Aos 26 anos, empresa é reconhecida como a construtora das lojas de grifes de luxo como Louis Vuitton, Diesel e Rolex; avança no segmento corporativo com projetos de escritórios para empresas como Google, LinkedIn e Goldman Sachs; assina projetos residenciais de altíssimo luxo e ingressa no segmento de edifícios com o mesmo padrão de qualidade que a levou a ser conhecida e convocada por arquitetos como Marcio Kogan, Isay Weinfeld, João Armentano e Claudio Bernardes.

A Lock Engenharia (www.lock.com.br), uma das mais renomadas construtoras do País, com quase 2 mil obras concluídas ao longo de seus 26 anos, está alçando novos voos e recentemente começou a diversificar seus negócios para o mercado predial, além de já ter começado a estruturar também sua atuação em negócios imobiliários.

O avanço para novas frentes na medida em que agrega novos talentos ao seu time está no DNA da construtora, que ao longo da sua trajetória venceu grandes desafios até fortalecer seu alicerce para se firmar como uma referência e sinônimo da construção de alto padrão.

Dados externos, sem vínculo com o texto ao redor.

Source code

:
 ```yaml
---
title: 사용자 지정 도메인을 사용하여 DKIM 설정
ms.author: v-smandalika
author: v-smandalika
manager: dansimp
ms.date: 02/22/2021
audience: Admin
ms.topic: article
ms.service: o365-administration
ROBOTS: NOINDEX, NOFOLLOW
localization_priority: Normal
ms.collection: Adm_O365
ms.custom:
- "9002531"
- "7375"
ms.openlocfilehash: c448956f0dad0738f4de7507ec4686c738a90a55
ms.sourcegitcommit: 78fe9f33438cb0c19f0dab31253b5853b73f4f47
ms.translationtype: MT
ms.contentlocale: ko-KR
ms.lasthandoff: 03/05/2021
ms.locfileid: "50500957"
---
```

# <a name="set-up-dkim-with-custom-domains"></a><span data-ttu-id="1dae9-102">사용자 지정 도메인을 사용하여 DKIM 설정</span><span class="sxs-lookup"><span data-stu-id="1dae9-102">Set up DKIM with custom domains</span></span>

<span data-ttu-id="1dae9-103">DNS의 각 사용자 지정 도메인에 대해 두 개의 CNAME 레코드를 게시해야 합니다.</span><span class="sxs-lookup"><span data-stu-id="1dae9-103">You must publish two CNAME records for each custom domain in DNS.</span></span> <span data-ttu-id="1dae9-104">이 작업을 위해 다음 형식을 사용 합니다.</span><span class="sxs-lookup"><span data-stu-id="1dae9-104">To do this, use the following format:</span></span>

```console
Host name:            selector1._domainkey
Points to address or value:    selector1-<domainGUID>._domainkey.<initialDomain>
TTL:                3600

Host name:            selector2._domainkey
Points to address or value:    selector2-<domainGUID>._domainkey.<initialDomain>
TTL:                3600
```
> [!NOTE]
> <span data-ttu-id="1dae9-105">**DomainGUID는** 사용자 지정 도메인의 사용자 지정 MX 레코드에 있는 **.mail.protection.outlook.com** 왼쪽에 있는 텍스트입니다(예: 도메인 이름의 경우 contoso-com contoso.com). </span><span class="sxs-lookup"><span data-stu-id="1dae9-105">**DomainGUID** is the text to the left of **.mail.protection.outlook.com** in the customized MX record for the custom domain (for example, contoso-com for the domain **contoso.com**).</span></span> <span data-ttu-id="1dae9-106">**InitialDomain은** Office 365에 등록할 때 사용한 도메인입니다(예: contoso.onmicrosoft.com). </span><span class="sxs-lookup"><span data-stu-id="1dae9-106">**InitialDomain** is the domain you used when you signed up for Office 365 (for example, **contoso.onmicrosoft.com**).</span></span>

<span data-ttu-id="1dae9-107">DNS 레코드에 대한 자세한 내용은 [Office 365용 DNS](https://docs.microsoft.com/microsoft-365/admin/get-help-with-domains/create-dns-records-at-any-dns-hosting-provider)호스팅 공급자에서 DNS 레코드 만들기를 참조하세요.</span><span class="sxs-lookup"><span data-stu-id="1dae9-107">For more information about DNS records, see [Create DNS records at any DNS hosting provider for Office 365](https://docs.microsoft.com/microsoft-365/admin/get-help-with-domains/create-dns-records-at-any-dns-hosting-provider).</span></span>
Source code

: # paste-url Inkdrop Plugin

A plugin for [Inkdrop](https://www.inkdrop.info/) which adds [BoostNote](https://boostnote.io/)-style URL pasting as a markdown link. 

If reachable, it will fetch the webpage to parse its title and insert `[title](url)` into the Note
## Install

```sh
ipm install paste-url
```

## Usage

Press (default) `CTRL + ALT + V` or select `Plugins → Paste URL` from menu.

A história da Lock começou em 1986, quando o jovem engenheiro Marcello Pessoa se viu diante de um dilema. Depois de 5 anos adquirindo experiência no comando de obras nas construtoras JHS e ENIEF e de ter tentado, sem sucesso, empreender em uma empresa de engenharia patrimonial chamada Lock Engenharia de Segurança, que deu origem ao nome da construtora, ele não desejava mais ser executivo e nutria o sonho de ter seu próprio negócio. Foi então que suas cunhadas decidiram montar uma doceira e sua mulher sugeriu que assumisse a obra, surgindo a primeira oportunidade para plantar a semente da Lock.

O caminho até o sucesso não foi nada fácil. Marcello começou o escritório timidamente, em uma casa emprestada e capital inicial praticamente zero. Em pouco mais de um ano, a empresa já tinha seis estagiários e tocava dez projetos. Mais um ano, em 1988, e o quadro chegou a 160 funcionários. Neste momento, Marcello convidou um amigo de infância, Eduardo Menezes, para ajudá-lo na gestão das obras. Tudo ia muito bem até que veio o Plano Collor, em 1990, que paralisou as obras, estancando o faturamento da construtora.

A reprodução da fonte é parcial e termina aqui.